01-23-2003, 12:41 PM
i know that there are plenty of you guys out there that have fished the farmington and i want to know what you think about it. and what flies you use and techniques you prefer to fish there. i only get to fish it in the summer when i am visiting my grandparents.
01-24-2003, 04:56 PM
i prefer to use PMD's in the summer royal wulffs work great for the brookies in the faster current. wooly buggers work well and any traditional dry fly works
01-28-2003, 06:13 AM
Depends on what time of the year. Check the local flyshops for information. As a rule the elkhair caddis size 16 will work. The key to this river is presentation. The fish see a lot of flies. The less drag the better. FishHawk
Try nymph fishing with a strike indicator, as well. Some nymphs that work virtually everywhere are hare's ear, prince nymph, pheasant tail, and peacock herl body, brown soft hackle that I tie. I prefer beadhead variations of these.
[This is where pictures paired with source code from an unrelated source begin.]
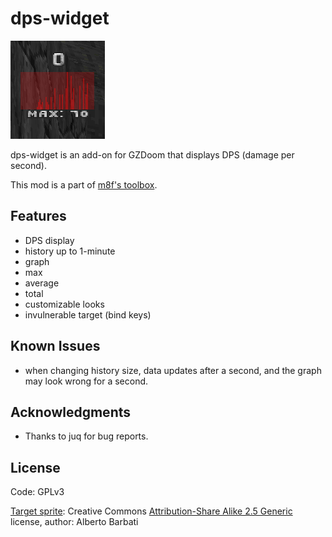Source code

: # dps-widget

![screenshot](screenshots/screenshot.png)

dps-widget is an add-on for GZDoom that displays DPS (damage per second).

This mod is a part of [m8f's toolbox](https://mmaulwurff.github.io/pages/toolbox).

## Features

- DPS display
- history up to 1-minute
- graph
- max
- average
- total
- customizable looks
- invulnerable target (bind keys)

## Known Issues

- when changing history size, data updates after a second, and the graph may
  look wrong for a second.

## Acknowledgments

- Thanks to juq for bug reports.

## License

Code: GPLv3

[Target sprite](https://commons.wikimedia.org/wiki/File:WA_80_cm_archery_target.svg):
Creative Commons [Attribution-Share Alike 2.5 Generic](https://creativecommons.org/licenses/by-sa/2.5/deed.en) license, author: Alberto Barbati
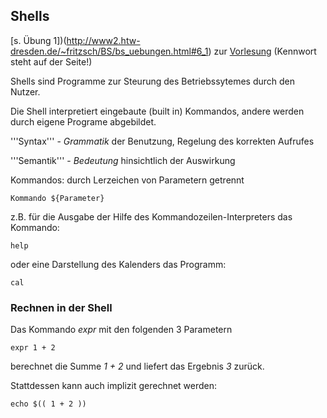 ## Shells

[s. Übung 1])(http://www2.htw-dresden.de/~fritzsch/BS/bs_uebungen.html#6_1) zur [Vorlesung](http://www2.htw-dresden.de/~fritzsch/BS/bsg_script.html) (Kennwort steht auf der Seite!)

Shells sind Programme zur Steurung des Betriebssytemes durch den Nutzer.

Die Shell interpretiert eingebaute (built in) Kommandos, andere werden durch eigene Programe abgebildet.

'''Syntax''' - *Grammatik* der Benutzung, Regelung des korrekten Aufrufes

'''Semantik''' - *Bedeutung* hinsichtlich der Auswirkung

Kommandos: durch Lerzeichen von Parametern getrennt

    Kommando ${Parameter}

z.B. für die Ausgabe der Hilfe des Kommandozeilen-Interpreters das Kommando:

    help

oder eine Darstellung des Kalenders das Programm:

    cal

### Rechnen in der Shell

Das Kommando *expr* mit den folgenden 3 Parametern

    expr 1 + 2
    
berechnet die Summe *1 + 2* und liefert das Ergebnis *3* zurück.

Stattdessen kann auch implizit gerechnet werden:

    echo $(( 1 + 2 ))

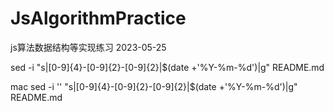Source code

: # JsAlgorithmPractice

js算法数据结构等实现练习 2023-05-25

sed -i "s|[0-9]\{4\}-[0-9]\{2\}-[0-9]\{2\}|$(date +'%Y-%m-%d')|g"  README.md

mac sed -i '' "s|[0-9]\{4\}-[0-9]\{2\}-[0-9]\{2\}|$(date +'%Y-%m-%d')|g"  README.md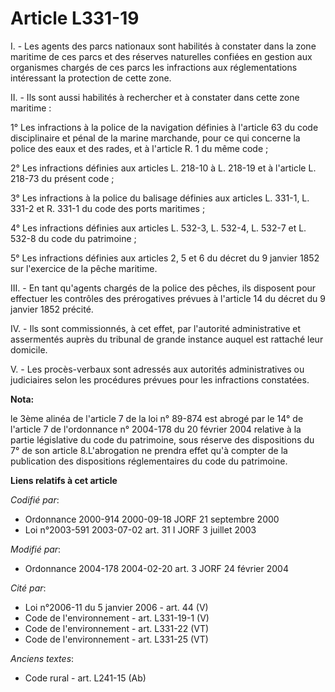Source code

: # Article L331-19

I. - Les agents des parcs nationaux sont habilités à constater dans la zone maritime de ces parcs et des réserves naturelles
confiées en gestion aux organismes chargés de ces parcs les infractions aux réglementations intéressant la protection de
cette zone.

II. - Ils sont aussi habilités à rechercher et à constater dans cette zone maritime :

1° Les infractions à la police de la navigation définies à l'article 63 du code disciplinaire et pénal de la marine
marchande, pour ce qui concerne la police des eaux et des rades, et à l'article R. 1 du même code ;

2° Les infractions définies aux articles L. 218-10 à L. 218-19 et à l'article L. 218-73 du présent code ;

3° Les infractions à la police du balisage définies aux articles L. 331-1, L. 331-2 et R. 331-1 du code des ports maritimes ;

4° Les infractions définies aux articles L. 532-3, L. 532-4, L. 532-7 et L. 532-8 du code du patrimoine ;

5° Les infractions définies aux articles 2, 5 et 6 du décret du 9 janvier 1852 sur l'exercice de la pêche maritime.

III. - En tant qu'agents chargés de la police des pêches, ils disposent pour effectuer les contrôles des prérogatives prévues
à l'article 14 du décret du 9 janvier 1852 précité.

IV. - Ils sont commissionnés, à cet effet, par l'autorité administrative et assermentés auprès du tribunal de grande instance
auquel est rattaché leur domicile.

V. - Les procès-verbaux sont adressés aux autorités administratives ou judiciaires selon les procédures prévues pour les
infractions constatées.

**Nota:**

le 3ème alinéa de l'article 7 de la loi n° 89-874 est abrogé par le 14° de l'article 7 de l'ordonnance n° 2004-178 du 20
février 2004 relative à la partie législative du code du patrimoine, sous réserve des dispositions du 7° de son article
8.L'abrogation ne prendra effet qu'à compter de la publication des dispositions réglementaires du code du patrimoine.

**Liens relatifs à cet article**

_Codifié par_:

  - Ordonnance 2000-914 2000-09-18 JORF 21 septembre 2000
  - Loi n°2003-591 2003-07-02 art. 31 I JORF 3 juillet 2003

_Modifié par_:

  - Ordonnance 2004-178 2004-02-20 art. 3 JORF 24 février 2004

_Cité par_:

  - Loi n°2006-11 du 5 janvier 2006 - art. 44 (V)
  - Code de l'environnement - art. L331-19-1 (V)
  - Code de l'environnement - art. L331-22 (VT)
  - Code de l'environnement - art. L331-25 (VT)

_Anciens textes_:

  - Code rural - art. L241-15 (Ab)
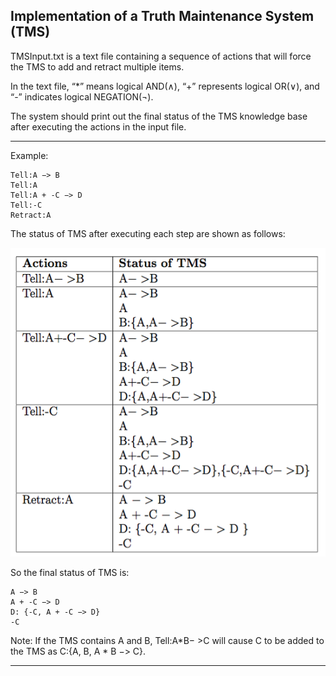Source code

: Implementation of a Truth Maintenance System (TMS)
--------------------------------------------------

TMSInput.txt is a text file containing a sequence of actions that will force the TMS to add and retract multiple items.

In the text file, “*” means logical AND(∧), “+” represents logical OR(∨), and “-” indicates logical NEGATION(¬).

The system should print out the final status of the TMS knowledge base after executing the actions in the input file.

--------------------------------------------------

Example:

	Tell:A −> B
	Tell:A
	Tell:A + -C −> D
	Tell:-C
	Retract:A

The status of TMS after executing each step are shown as follows:

[![TMS Result](https://github.com/citizen-kane/Artificial-Intelligence-Projects/blob/master/Truth%20Maintenance%20System/TMA%20Result%20-%20Example.png)](#features)


So the final status of TMS is: 

	A −> B
	A + -C −> D
	D: {-C, A + -C −> D}
	-C

Note: If the TMS contains A and B, Tell:A*B− >C will cause C to be added to the TMS as C:{A, B, A * B −> C}.

--------------------------------------------------
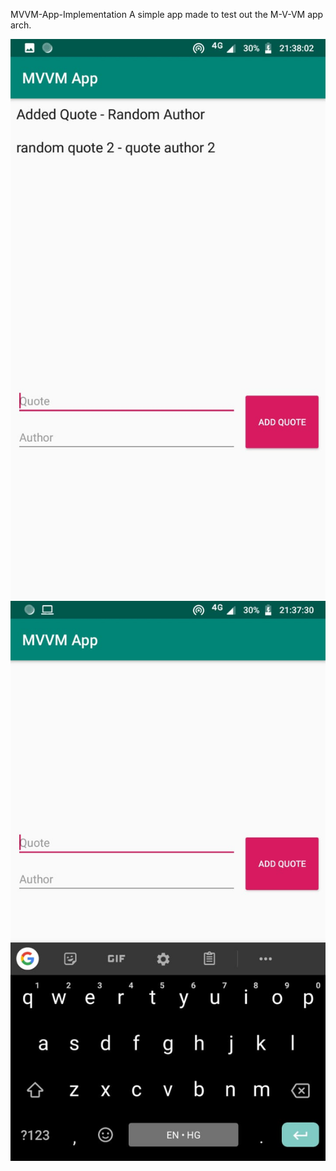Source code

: MVVM-App-Implementation
A simple app made to test out the M-V-VM app arch.

![screen 1](mvvm1.jpeg)
![screen 2](mvvm2.jpeg)
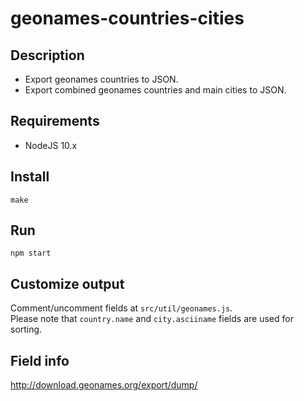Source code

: # geonames-countries-cities

## Description

- Export geonames countries to JSON.  
- Export combined geonames countries and main cities to JSON.

## Requirements

- NodeJS 10.x

## Install

`make`

## Run

`npm start`

## Customize output

Comment/uncomment fields at `src/util/geonames.js`.  
Please note that `country.name` and `city.asciiname` fields are used for sorting.

## Field info

http://download.geonames.org/export/dump/
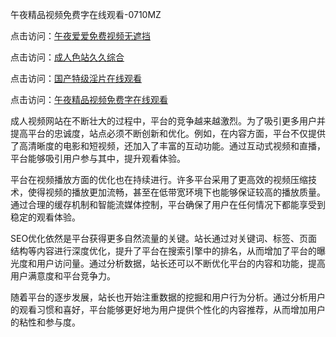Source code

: 午夜精品视频免费字在线观看-0710MZ

点击访问：<a href="https://heiliaoxqkkct.pages.dev">午夜爱爱免费视频无遮挡</a>

点击访问：<a href="https://heiliaozj3tjd.pages.dev">成人色站久久综合</a>

点击访问：<a href="https://heiliao2dmwwy.pages.dev">国产特级淫片在线观看</a>

点击访问：<a href="https://heiliaowzu4ur.pages.dev">午夜精品视频免费字在线观看</a>

成人视频网站在不断壮大的过程中，平台的竞争越来越激烈。为了吸引更多用户并提高平台的忠诚度，站点必须不断创新和优化。例如，在内容方面，平台不仅提供了高清晰度的电影和短视频，还加入了丰富的互动功能。通过互动式视频和直播，平台能够吸引用户参与其中，提升观看体验。

平台在视频播放方面的优化也在持续进行。许多平台采用了更高效的视频压缩技术，使得视频的播放更加流畅，甚至在低带宽环境下也能够保证较高的播放质量。通过合理的缓存机制和智能流媒体控制，平台确保了用户在任何情况下都能享受到稳定的观看体验。

SEO优化依然是平台获得更多自然流量的关键。站长通过对关键词、标签、页面结构等内容进行深度优化，提升了平台在搜索引擎中的排名，从而增加了平台的曝光度和用户访问量。通过分析数据，站长还可以不断优化平台的内容和功能，提高用户满意度和平台竞争力。

随着平台的逐步发展，站长也开始注重数据的挖掘和用户行为分析。通过分析用户的观看习惯和喜好，平台能够更好地为用户提供个性化的内容推荐，从而增加用户的粘性和参与度。

<span style="display:none;">[Canonical link]( https://github.com/bob20250710/ribenx4220 ）</span>
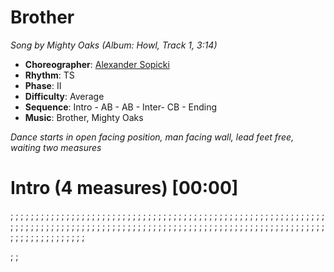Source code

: # Brother
*Song by Mighty Oaks (Album: Howl, Track 1, 3:14)*
 
* **Choreographer**: [Alexander Sopicki](mailto:cuesheets@gmx.net "cuesheets@gmx.net")
* **Rhythm**: TS
* **Phase**: II
* **Difficulty**: Average
* **Sequence**: Intro - AB - AB - Inter- CB - Ending
* **Music**: Brother, Mighty Oaks
 
*Dance starts in open facing position, man facing wall, lead feet free, waiting two measures*
 
# Intro (4 measures) [00:00]

; ; ; ; ; ; ; ;
; ; ; ; ; ; ; ;
; ; ; ; ; ; ; ;
; ; ; ; ; ; ; ;
; ; ; ; ; ; ; ;
; ; ; ; ; ; ; ; ; 
; ; ; ; ; ; ; ; ; ; ; ; ; ; 
; ; ; ; ; ; ; ; ; ; ; ; ; ; ; ; ; ; ; 
; ; ; ; ; ; ; ; ; ; ; 
; ; ; ; 
; ; ; ; ; ; ; ; ; ; ; ; ; ; ; ; 
; ; ; ;
; ; ; ; ; ; ; ; ; ; ; ; ; ; ; ;
; ; ; ; ; ; 

; ; 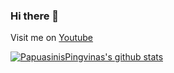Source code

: ### Hi there 👋
Visit me on [Youtube](https://www.youtube.com/channel/UCq9U49Eyhwl9zl6yvaU7FiA)

[![PapuasinisPingvinas's github stats](https://github-readme-stats.vercel.app/api?username=PapuasinisPingvinas)](https://github.com/anuraghazra/github-readme-stats)

<!--
Here are some ideas to get you started:

- 🔭 I’m currently working on ...
- 🌱 I’m currently learning ...
- 👯 I’m looking to collaborate on ...
- 🤔 I’m looking for help with ...
- 💬 Ask me about ...
- 📫 How to reach me: ...
- 😄 Pronouns: ...
- ⚡ Fun fact: ...-->
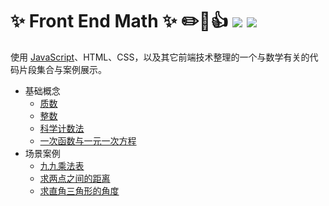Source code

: # :sparkles: Front End Math :sparkles: :pencil2::100::+1: [![](https://badges.frapsoft.com/os/v1/open-source.png?v=103)](https://github.com/ellerbrock/open-source-badge/) [![](https://badges.frapsoft.com/os/mit/mit.png?v=103)](https://opensource.org/licenses/mit-license.php) 
使用 [JavaScript](https://developer.mozilla.org/en-US/docs/Web/JavaScript)、HTML、CSS，以及其它前端技术整理的一个与数学有关的代码片段集合与案例展示。
    
* 基础概念
    * [质数](basis/01_prime-number.md)
    * [整数](basis/02_integer.md)
    * [科学计数法](basis/03_exponential.md)
    * [一次函数与一元一次方程](basis/04_linear-equation-with-one-unknown.md)
* 场景案例
    * [九九乘法表](example/01_multiplication-table.md)
    * [求两点之间的距离](example/02_get-length-between-two-points.md)
    * [求直角三角形的角度](example/03_get-angle-of-triangle.md)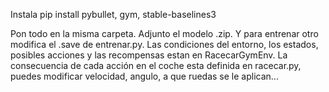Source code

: Instala pip install pybullet, gym, stable-baselines3

Pon todo en la misma carpeta. 
Adjunto el modelo .zip. Y para entrenar otro modifica el .save de entrenar.py.
Las condiciones del entorno, los estados, posibles acciones y las recompensas estan en RacecarGymEnv.
La consecuencia de cada acción en el coche esta definida en racecar.py, puedes modificar velocidad, angulo, a que ruedas se le aplican...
Just adjust the indicator on the leader 1 1/2 to 2 times the depth of the water, and fish as drag-free as possible, mending the line as you would with a dry fly. When the indicator goes down, lift up on the rod, and stand by for action. (yes, you do get occasional snags, but you have to, to catch fish consistently.)
Too many snags, shorten up on the distance from fly to indicator a little.
Easy? Well, yes. Does it work? As a matter of fact, yes. When fish aren't rising to dry flies, use this technique.
01-28-2003, 09:50 AM
Missed this thread earlier. A couple of things that have worked for me on the Farmington are: fishing above or below the TMA's and fishing pocket water in fast stretches. The spots above or below the TMA's get a less pressure from fly fisherman than in the TMA's. So the fish are less likely to know your fly is a fake.
Fishing the pocket water covers up a multitude of angler sins. The noise of the river drowns out any noise from poor wading and the fast water makes a fish to think fast if it is to eat. Put your fly on the seams between fast & slow water around rocks. If you pursue this approach you will need a wading staff and felt sole boots at a minimum to be safe wading. A life preserver is a usefull adition. I've taken some unplanned swims in the Farmington and that water feels cold no matter what season.
There are some good shops near the river, they can give you good advice on what flys to use.
01-28-2003, 04:42 PM
there's this one spot that i love but i won't tell you where it is. there is a man made structure that makes a large pool for the fingerling trout just ahead of it is a 3' riffle i have caught many trophy size trout is this riffle . the current isn't fast the surface is very rough like little mountain peaks and the trout can't see the flies too well so they aren't as picky. just down stream of that spot there is a nice pool created by some large rock where the big boys hang out really close to a beaver dam. get hung up alot but the fish are big.